Les installations de soutien de l’exploitation comprendraient des génératrices électriques alimentées au diesel, des logements pour environ 400 personnes travaillant à la construction et 200, à l’exploitation, des ateliers d’entretien et des entrepôts, un système d’approvisionnement en eau et un système de gestion des déchets.

Le promoteur s’est engagé à se conformer à toute la législation et la régle-mentation applicable et a établi un plan de gestion environnementale. La compagnie formulera un plan d’urgence en cas d’accident et tiendra compte des effets cumulatifs dans son programme de surveillance de l’environnement. Elle s’engage également à limiter le plus possible les effets environnementaux résiduels à l’emplacement de la mine après sa fermeture et elle élaborera un plan de fermeture de celle-ci.

Selon certains analystes, il faudra peut-être attendre jusqu’en 1999 avant que Diamond Fields ou son successeur obtienne les permis nécessaires pour commencer la production. D’ici là, Archean Resources Ltd., une entreprise privée dirigée par deux prospecteurs de Terre-Neuve, a un contrat pour gérer le programme de forage jusqu’en décembre 1996. Elle détient une part de 3 p. 100 des redevances sur le produit de fonderie du gisement découvert.

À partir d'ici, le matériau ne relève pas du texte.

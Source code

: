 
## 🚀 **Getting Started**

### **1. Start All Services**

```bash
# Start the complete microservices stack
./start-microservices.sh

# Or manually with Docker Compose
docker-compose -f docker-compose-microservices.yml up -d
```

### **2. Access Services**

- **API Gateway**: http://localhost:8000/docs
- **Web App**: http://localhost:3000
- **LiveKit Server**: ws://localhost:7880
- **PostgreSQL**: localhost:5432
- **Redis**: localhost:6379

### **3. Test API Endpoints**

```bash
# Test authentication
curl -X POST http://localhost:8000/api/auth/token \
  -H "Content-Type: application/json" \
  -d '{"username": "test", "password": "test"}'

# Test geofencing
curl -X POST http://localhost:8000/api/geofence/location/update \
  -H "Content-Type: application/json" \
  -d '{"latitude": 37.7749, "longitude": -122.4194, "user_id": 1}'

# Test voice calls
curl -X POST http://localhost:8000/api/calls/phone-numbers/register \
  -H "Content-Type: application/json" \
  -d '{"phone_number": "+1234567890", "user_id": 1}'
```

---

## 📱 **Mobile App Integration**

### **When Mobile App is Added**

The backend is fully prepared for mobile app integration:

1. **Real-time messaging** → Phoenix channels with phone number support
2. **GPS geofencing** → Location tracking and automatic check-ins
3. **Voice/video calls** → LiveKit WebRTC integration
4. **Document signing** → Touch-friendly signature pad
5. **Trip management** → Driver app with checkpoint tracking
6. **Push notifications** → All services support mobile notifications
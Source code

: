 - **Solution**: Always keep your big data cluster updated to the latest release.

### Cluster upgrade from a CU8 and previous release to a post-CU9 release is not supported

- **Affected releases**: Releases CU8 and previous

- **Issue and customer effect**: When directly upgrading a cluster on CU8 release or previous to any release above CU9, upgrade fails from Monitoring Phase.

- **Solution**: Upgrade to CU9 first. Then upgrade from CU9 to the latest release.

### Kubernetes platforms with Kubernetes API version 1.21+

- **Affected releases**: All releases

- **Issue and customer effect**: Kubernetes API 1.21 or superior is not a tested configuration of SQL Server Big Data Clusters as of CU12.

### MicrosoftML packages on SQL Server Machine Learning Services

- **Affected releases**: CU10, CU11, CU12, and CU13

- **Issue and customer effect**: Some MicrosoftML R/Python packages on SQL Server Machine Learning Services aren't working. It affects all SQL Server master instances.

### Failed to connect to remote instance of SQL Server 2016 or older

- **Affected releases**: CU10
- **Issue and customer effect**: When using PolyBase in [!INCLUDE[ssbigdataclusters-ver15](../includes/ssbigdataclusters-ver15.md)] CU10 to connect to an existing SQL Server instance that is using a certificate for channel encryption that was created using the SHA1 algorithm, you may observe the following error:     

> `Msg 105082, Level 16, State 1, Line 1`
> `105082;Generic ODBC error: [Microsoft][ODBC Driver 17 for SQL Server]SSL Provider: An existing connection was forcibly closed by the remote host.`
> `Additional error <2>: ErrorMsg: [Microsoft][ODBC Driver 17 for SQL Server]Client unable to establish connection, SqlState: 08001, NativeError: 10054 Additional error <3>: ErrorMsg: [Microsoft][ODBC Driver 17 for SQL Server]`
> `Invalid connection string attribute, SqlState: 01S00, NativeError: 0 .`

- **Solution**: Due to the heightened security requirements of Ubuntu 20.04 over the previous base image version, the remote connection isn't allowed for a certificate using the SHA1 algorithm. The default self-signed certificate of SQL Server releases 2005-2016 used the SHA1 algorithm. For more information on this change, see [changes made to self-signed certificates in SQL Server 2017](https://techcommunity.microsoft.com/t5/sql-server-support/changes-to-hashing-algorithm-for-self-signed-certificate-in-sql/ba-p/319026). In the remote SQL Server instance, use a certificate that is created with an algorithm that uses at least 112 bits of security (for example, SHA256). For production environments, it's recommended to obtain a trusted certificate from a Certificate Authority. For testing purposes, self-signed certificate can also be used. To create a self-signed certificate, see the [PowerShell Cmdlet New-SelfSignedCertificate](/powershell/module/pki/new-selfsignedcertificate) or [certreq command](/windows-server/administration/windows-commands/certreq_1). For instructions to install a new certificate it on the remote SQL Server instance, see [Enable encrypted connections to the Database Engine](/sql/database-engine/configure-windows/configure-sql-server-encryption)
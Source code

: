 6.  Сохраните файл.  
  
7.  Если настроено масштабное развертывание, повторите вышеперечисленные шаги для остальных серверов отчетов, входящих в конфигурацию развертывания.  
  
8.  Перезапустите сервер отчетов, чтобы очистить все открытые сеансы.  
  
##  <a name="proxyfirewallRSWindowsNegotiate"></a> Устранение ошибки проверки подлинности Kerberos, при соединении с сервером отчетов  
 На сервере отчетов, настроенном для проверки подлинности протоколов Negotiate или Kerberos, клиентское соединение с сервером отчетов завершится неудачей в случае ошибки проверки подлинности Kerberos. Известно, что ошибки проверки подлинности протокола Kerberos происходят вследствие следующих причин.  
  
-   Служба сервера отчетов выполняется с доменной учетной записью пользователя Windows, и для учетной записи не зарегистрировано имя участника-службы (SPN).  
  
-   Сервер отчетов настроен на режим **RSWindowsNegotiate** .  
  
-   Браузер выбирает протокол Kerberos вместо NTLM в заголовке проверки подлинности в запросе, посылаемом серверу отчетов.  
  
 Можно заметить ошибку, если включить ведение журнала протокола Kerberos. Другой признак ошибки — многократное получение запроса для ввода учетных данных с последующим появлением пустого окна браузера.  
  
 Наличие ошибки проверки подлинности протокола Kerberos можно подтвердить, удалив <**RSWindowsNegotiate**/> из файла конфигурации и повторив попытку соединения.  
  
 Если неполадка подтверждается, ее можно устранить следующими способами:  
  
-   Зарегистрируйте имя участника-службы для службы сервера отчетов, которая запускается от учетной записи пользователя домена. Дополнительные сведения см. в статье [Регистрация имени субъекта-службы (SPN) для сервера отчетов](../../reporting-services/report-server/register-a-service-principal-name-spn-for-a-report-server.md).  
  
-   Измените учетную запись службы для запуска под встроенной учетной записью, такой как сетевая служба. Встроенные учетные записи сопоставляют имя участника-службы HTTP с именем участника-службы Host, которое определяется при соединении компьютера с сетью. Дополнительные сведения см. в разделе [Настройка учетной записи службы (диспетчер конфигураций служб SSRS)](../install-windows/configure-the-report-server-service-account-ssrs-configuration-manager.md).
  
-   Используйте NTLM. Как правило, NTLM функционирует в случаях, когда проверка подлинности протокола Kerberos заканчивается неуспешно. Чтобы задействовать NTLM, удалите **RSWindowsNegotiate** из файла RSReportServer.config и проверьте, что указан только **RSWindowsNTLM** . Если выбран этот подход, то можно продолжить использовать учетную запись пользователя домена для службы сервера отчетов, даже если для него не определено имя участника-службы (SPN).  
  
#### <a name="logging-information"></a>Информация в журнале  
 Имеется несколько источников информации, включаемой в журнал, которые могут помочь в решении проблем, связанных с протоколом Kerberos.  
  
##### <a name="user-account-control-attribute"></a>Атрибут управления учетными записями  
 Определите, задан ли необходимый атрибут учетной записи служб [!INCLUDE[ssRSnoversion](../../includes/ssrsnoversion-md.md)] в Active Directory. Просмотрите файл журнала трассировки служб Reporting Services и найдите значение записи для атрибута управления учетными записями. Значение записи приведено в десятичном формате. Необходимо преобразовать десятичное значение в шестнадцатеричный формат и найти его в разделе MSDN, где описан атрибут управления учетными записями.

La découverte a eu lieu au bon moment et au bon endroit. La demande de nickel est forte, en particulier dans l’industrie de l’acier inoxydable, qui consomme environ 60 p. 100 de la production mondiale de nickel. Le reste sert à la fabrication de piles, de placage métallique et d’un alliage de nickel pour l’industrie aérospatiale. Certains prévoient que la production annuelle aux deux mines sera de 65 000 tonnes de nickel, soit environ 8 p. 100 de la production mondiale.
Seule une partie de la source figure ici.